FAQ
Hi.

I run peridocally (from cron) on all of my machines

30 * * * * root /sbin/hwclock --systohc

All of those machines in question take their time via NTP
from the same local server, and that server gets its time
from a ntp pool.

Now I had to reboot a couple of them two days ago and to my surprise
all had problems with the time upon booting.
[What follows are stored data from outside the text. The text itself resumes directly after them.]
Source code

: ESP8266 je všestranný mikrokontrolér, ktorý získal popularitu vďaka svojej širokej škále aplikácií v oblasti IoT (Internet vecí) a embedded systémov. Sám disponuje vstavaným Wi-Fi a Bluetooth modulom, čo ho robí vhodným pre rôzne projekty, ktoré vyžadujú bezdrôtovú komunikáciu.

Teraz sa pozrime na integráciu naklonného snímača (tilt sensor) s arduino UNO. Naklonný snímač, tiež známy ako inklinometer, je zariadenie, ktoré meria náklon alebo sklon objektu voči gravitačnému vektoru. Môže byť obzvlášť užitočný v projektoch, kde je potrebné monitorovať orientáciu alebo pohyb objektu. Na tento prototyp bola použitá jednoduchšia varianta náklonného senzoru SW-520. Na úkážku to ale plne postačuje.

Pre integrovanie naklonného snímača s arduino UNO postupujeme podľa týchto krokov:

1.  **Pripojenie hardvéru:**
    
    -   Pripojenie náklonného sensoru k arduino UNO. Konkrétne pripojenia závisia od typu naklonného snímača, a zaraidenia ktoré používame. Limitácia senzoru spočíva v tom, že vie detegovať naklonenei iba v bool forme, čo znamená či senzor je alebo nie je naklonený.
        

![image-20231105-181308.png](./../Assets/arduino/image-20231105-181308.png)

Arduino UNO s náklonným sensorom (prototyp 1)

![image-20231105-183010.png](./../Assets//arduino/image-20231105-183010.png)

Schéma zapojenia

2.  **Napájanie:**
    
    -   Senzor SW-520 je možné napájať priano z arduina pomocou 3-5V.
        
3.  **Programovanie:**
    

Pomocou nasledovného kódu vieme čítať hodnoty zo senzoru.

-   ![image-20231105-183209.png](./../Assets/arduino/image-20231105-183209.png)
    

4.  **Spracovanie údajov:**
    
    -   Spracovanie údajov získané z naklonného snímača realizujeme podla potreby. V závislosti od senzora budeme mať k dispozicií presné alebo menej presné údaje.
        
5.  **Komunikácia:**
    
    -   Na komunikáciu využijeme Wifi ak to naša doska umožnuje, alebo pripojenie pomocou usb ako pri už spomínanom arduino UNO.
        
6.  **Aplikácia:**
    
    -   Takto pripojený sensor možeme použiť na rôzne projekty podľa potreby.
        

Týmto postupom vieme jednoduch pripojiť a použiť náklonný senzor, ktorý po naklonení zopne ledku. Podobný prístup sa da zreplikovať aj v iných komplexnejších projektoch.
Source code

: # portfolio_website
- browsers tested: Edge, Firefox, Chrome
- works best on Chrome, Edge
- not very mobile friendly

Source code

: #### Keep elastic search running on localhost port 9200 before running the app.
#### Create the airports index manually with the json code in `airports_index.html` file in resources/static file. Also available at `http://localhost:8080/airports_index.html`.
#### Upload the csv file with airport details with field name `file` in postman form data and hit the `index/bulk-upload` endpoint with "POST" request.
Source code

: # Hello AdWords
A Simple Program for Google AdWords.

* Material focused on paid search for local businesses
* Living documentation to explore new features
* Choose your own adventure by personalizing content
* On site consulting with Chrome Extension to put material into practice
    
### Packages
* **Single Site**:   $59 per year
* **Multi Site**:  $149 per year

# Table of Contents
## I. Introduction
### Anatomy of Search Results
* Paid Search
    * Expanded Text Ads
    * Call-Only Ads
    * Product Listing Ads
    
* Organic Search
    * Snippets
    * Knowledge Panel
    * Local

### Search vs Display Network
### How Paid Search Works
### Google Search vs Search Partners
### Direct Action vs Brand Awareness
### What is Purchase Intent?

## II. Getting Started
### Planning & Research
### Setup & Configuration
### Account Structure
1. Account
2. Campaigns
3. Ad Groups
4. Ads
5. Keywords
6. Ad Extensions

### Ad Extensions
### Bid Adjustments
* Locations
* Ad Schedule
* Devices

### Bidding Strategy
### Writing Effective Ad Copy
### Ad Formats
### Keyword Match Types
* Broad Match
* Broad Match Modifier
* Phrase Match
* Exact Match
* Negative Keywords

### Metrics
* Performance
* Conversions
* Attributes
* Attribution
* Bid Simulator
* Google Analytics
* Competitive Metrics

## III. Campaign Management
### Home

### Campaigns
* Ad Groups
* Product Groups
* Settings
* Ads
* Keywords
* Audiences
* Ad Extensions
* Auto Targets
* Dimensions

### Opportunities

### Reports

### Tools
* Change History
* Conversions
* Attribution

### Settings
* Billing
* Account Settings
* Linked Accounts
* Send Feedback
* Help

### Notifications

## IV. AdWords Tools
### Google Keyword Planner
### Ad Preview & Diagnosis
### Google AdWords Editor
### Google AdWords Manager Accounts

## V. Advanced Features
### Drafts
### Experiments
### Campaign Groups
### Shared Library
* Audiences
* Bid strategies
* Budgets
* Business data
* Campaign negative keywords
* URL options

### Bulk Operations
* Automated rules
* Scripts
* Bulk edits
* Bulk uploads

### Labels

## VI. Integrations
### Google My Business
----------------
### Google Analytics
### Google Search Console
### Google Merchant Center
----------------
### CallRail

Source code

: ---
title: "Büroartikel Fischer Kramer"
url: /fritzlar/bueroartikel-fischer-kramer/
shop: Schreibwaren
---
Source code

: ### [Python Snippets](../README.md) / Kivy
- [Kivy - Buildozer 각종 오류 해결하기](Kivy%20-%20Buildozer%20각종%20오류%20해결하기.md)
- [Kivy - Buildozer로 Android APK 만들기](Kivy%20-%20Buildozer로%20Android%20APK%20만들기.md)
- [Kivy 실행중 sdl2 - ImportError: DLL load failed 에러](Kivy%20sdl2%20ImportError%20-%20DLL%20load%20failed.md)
Here are the important files:

[root at XXXXXX ~] #>l /etc/adjtime
0.001687 1289518202 0.000000
1289518202
LOCAL

[root at XXXXXXX ~] #>l /etc/sysconfig/clock
ZONE="Australia/Melbourne"
UTCúlse
ARCúlse

So from my understanding the hwclock should contain the local time.

[root at XXXXXX ~] #>date
Fri Nov 12 11:26:23 EST 2010
[root at XXXXXX ~] #>hwclock
Fri 12 Nov 2010 11:26:42 EST -0.167976 seconds
[root at XXXXXX ~] #>

However on boot I get the following:

Nov 10 19:08:37 XXXXXX syslogd 1.4.1: restart.
Nov 10 19:08:37 XXXXXX kernel: klogd 1.4.1, log source = /proc/kmsg started.
Nov 10 19:08:37 XXXXXX kernel: Linux version 2.6.18-164.11.1.el5 (mockbuild at builder10.centos.org) (gcc version 4.1.2 20080704 (Red Hat 4.
1.2-46)) #1 SMP Wed Jan 20 07:32:21 EST 2010
Nov 10 19:08:37 XXXXXX kernel: Command line: ro root=/dev/sda2 vgay1
Nov 10 19:08:37 XXXXXX kernel: BIOS-provided physical RAM map:
...
...
Nov 10 19:08:51 XXXXXX kernel: IPv6 over IPv4 tunneling driver
Nov 10 08:08:52 XXXXXX ntpdate[2464]: step time server 192.168.1.1 offset -39599.950905 sec
Nov 10 08:08:52 XXXXXX xinetd[2447]: xinetd Version 2.3.14 started with libwrap loadavg labeled-networking options compiled in.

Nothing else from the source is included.